> _EXERCISE DESCRIPTION_
Please report how many lines in the records below contain "styles". Reply with the number alone.

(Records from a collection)
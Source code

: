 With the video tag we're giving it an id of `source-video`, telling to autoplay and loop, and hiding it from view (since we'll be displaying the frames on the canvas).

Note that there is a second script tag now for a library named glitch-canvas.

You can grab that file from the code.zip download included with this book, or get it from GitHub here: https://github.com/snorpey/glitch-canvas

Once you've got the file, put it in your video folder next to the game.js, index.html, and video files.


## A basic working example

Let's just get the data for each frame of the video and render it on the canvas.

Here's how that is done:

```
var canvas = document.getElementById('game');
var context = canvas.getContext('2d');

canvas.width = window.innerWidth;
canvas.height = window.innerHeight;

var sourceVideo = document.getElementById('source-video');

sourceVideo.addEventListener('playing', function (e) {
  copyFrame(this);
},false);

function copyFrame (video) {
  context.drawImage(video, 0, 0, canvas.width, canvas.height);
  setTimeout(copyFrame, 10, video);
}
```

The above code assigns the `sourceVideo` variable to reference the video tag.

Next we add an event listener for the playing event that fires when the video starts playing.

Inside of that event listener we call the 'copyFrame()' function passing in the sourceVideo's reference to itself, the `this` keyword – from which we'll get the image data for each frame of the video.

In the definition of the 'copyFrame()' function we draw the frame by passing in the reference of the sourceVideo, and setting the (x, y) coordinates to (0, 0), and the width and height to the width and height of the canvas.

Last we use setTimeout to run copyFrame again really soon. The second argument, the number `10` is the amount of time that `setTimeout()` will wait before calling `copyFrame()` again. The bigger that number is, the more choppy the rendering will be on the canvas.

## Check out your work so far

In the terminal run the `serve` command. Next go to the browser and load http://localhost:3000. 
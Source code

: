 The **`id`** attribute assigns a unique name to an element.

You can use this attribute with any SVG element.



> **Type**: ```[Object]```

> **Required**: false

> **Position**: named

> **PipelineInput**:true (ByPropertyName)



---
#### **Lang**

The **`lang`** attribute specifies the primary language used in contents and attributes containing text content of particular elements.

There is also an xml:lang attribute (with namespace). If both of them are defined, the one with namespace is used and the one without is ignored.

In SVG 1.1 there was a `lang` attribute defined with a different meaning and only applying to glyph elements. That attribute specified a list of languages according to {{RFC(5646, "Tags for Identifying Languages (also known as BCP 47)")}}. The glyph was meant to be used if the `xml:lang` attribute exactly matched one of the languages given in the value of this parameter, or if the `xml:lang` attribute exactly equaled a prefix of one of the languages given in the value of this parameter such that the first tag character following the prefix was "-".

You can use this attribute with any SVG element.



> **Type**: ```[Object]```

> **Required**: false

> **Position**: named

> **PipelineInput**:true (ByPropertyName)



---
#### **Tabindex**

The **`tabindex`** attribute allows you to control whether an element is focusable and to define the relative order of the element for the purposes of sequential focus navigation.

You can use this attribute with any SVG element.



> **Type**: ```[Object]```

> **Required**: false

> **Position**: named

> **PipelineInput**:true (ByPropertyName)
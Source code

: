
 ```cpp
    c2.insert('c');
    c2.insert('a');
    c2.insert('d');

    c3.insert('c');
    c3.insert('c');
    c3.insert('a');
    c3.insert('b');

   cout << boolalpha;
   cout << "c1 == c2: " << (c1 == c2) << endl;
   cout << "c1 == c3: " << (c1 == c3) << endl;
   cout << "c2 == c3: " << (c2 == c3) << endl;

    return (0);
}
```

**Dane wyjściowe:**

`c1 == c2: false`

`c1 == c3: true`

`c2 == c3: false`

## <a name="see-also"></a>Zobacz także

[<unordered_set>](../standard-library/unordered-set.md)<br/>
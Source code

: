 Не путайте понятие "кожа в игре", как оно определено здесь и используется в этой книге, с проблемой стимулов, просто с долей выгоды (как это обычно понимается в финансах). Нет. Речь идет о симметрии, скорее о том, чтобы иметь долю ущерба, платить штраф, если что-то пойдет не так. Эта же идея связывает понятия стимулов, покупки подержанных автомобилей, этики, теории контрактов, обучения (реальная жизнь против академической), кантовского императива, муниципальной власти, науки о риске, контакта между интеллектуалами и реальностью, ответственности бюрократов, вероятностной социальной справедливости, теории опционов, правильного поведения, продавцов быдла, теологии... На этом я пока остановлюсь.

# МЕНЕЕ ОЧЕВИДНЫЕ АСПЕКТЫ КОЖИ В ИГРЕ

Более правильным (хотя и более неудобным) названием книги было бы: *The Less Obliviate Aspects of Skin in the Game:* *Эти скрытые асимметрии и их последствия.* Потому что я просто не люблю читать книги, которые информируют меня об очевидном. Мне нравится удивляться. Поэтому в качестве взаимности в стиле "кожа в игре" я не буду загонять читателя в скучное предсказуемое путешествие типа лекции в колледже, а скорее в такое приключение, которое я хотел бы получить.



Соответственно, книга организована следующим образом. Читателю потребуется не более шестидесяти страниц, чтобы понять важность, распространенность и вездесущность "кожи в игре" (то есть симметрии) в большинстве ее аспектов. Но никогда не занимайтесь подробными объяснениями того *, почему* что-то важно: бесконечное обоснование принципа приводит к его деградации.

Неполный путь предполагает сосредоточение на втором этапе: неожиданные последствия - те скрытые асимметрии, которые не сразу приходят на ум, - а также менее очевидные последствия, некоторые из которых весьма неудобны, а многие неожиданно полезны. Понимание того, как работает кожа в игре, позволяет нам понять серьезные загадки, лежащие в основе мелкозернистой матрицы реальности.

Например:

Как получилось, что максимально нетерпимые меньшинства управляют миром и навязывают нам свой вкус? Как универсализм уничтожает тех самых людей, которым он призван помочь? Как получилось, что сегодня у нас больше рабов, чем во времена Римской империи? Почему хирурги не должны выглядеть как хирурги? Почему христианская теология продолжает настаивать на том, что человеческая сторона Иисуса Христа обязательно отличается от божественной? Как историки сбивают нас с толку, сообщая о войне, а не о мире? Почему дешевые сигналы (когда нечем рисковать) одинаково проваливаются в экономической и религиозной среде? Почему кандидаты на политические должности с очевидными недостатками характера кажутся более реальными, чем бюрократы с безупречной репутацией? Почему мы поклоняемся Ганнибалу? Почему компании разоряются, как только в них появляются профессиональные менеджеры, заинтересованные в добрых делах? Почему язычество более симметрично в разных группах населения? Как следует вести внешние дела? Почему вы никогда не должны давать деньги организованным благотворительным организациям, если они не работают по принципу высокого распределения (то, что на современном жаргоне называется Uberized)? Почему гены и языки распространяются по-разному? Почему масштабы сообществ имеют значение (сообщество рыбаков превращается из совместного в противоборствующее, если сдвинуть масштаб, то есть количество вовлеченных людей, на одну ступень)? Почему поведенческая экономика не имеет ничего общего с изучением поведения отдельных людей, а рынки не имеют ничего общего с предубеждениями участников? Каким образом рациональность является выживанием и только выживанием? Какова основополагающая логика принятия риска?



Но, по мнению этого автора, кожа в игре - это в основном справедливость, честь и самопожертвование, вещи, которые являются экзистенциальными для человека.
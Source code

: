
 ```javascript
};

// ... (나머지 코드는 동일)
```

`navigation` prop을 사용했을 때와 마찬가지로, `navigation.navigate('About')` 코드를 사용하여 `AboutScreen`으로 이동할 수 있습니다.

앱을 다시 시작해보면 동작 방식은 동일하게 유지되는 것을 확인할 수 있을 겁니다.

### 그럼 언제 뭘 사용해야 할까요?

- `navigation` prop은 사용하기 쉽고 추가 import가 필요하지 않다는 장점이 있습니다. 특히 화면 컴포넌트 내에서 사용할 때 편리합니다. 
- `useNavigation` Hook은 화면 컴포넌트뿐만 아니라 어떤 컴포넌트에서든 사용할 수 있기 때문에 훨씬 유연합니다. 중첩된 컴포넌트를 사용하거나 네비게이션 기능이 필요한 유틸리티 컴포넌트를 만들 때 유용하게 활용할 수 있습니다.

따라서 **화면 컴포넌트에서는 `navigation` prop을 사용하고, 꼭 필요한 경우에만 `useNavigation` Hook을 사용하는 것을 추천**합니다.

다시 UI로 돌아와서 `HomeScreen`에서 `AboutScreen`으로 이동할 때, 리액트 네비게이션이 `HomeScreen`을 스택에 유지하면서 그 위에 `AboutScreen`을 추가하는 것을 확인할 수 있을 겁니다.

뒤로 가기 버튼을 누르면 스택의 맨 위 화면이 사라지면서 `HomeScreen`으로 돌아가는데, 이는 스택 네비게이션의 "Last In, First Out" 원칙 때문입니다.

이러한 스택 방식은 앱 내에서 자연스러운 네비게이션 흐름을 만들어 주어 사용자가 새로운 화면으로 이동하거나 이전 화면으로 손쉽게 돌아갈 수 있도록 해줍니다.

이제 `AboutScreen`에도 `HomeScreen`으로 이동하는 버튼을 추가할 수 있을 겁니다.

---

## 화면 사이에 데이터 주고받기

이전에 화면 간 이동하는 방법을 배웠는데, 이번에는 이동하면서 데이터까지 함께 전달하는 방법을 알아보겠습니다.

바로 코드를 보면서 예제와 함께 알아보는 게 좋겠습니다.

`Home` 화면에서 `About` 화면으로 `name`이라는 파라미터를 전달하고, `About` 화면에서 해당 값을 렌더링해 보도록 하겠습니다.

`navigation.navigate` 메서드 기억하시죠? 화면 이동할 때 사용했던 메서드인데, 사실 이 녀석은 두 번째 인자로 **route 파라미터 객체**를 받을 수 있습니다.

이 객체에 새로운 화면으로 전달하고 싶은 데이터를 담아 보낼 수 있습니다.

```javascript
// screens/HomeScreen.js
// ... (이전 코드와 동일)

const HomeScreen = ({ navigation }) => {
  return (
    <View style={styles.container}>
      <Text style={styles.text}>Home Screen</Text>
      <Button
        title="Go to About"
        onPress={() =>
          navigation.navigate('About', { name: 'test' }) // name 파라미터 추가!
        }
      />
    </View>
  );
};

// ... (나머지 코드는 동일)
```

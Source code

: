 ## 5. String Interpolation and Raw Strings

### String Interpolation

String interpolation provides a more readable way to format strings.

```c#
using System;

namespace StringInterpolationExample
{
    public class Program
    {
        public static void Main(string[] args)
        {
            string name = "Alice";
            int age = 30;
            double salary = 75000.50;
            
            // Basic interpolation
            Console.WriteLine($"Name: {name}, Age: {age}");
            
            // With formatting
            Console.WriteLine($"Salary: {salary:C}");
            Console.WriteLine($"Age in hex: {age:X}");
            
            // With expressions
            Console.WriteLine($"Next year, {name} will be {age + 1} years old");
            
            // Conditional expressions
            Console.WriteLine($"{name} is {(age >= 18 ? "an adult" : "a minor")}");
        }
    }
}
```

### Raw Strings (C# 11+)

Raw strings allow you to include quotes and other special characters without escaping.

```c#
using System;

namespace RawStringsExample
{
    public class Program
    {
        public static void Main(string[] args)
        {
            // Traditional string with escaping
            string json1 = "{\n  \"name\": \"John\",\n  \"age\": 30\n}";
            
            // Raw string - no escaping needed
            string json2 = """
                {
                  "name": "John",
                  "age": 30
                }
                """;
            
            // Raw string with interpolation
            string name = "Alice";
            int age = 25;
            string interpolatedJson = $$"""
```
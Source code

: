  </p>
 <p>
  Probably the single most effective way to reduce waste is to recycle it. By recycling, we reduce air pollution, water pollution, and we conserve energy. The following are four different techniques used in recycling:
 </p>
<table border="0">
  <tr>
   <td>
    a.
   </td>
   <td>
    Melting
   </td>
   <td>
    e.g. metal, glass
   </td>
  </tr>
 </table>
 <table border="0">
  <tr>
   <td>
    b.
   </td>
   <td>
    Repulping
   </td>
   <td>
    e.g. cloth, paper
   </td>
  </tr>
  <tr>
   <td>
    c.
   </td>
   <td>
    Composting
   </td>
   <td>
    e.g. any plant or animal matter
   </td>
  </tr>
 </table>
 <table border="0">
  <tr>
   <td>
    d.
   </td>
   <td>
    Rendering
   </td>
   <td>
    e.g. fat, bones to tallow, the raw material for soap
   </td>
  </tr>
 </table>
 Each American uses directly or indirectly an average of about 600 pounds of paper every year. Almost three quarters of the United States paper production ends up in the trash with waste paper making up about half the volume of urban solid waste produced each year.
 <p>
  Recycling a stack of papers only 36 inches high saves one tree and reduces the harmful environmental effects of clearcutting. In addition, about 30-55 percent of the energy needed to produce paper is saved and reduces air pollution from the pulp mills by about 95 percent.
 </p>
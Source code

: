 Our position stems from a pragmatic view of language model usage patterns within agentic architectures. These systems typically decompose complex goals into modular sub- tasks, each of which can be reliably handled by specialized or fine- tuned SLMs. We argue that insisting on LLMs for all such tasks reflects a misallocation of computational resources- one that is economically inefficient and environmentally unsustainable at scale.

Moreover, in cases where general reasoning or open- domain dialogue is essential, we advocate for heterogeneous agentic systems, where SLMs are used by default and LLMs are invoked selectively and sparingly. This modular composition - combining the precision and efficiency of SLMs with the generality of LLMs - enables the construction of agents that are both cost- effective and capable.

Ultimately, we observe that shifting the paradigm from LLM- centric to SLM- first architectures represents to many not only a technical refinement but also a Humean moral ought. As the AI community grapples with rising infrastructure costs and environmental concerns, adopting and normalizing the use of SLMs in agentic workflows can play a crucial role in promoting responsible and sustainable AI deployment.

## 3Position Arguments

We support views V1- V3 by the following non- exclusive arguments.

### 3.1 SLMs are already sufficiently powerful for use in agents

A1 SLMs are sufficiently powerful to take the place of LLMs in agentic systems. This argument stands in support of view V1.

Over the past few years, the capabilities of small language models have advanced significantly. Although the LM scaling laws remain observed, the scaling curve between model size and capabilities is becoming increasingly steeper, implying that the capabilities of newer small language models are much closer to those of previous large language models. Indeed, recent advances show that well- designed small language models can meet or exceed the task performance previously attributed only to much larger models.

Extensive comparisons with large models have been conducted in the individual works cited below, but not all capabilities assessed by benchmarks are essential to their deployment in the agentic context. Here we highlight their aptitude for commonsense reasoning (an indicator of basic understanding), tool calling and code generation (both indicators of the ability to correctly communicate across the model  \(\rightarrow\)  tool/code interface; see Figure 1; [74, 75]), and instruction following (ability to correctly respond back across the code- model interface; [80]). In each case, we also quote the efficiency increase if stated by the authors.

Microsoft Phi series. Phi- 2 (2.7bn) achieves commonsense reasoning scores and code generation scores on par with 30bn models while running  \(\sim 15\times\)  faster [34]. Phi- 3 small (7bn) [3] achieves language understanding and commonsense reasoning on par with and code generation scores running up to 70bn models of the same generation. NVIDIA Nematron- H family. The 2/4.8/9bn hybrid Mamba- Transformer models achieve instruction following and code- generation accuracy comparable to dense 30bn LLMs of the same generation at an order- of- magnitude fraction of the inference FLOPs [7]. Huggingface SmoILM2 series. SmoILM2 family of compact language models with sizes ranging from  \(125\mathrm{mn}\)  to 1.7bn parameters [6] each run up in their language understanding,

> _REPLY TO THE TASK_
2